Task data below:

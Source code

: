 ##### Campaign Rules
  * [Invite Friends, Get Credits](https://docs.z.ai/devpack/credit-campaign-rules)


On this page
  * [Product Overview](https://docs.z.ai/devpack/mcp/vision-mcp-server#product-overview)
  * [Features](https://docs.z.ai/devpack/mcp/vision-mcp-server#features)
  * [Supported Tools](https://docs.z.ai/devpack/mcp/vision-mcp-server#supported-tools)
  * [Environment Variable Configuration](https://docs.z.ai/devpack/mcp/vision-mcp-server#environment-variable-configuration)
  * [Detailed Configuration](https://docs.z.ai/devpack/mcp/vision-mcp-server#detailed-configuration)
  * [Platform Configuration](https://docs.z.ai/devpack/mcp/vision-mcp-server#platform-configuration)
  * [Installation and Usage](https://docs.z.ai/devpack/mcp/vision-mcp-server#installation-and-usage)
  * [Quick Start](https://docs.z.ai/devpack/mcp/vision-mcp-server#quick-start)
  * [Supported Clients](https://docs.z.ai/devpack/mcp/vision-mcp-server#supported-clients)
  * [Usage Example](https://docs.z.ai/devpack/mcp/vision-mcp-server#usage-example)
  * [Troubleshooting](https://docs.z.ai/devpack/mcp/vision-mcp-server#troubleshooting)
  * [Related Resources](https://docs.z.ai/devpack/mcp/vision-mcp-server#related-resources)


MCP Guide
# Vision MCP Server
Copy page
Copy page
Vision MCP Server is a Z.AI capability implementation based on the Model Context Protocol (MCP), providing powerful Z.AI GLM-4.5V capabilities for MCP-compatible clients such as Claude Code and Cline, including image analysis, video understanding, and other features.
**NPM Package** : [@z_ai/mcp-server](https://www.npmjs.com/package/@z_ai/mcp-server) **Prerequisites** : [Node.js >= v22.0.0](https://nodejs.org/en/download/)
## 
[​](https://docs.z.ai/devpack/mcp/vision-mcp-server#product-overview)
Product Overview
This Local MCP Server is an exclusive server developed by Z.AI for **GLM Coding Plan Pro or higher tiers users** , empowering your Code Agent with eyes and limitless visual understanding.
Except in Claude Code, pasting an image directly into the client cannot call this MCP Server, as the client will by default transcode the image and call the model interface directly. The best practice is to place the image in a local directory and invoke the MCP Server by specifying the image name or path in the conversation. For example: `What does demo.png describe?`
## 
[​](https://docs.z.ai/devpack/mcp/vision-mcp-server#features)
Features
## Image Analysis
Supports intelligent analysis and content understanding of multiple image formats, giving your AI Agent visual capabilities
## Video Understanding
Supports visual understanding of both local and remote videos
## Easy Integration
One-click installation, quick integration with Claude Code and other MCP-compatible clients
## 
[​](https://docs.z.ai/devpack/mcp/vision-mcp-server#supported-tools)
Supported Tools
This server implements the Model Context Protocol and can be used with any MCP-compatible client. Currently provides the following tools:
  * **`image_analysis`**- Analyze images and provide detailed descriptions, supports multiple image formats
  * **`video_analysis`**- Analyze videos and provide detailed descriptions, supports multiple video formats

End of Task data.

Copy out, word for word, the part of the entries above that begins at the line with "[Node.js >= v22.0.0](https://nodejs.org/en/download/)" and ends at the line with "This Local MCP", including both.

**NPM Package** : [@z_ai/mcp-server](https://www.npmjs.com/package/@z_ai/mcp-server) **Prerequisites** : [Node.js >= v22.0.0](https://nodejs.org/en/download/)
## 
[​](https://docs.z.ai/devpack/mcp/vision-mcp-server#product-overview)
Product Overview
This Local MCP Server is an exclusive server developed by Z.AI for **GLM Coding Plan Pro or higher tiers users** , empowering your Code Agent with eyes and limitless visual understanding.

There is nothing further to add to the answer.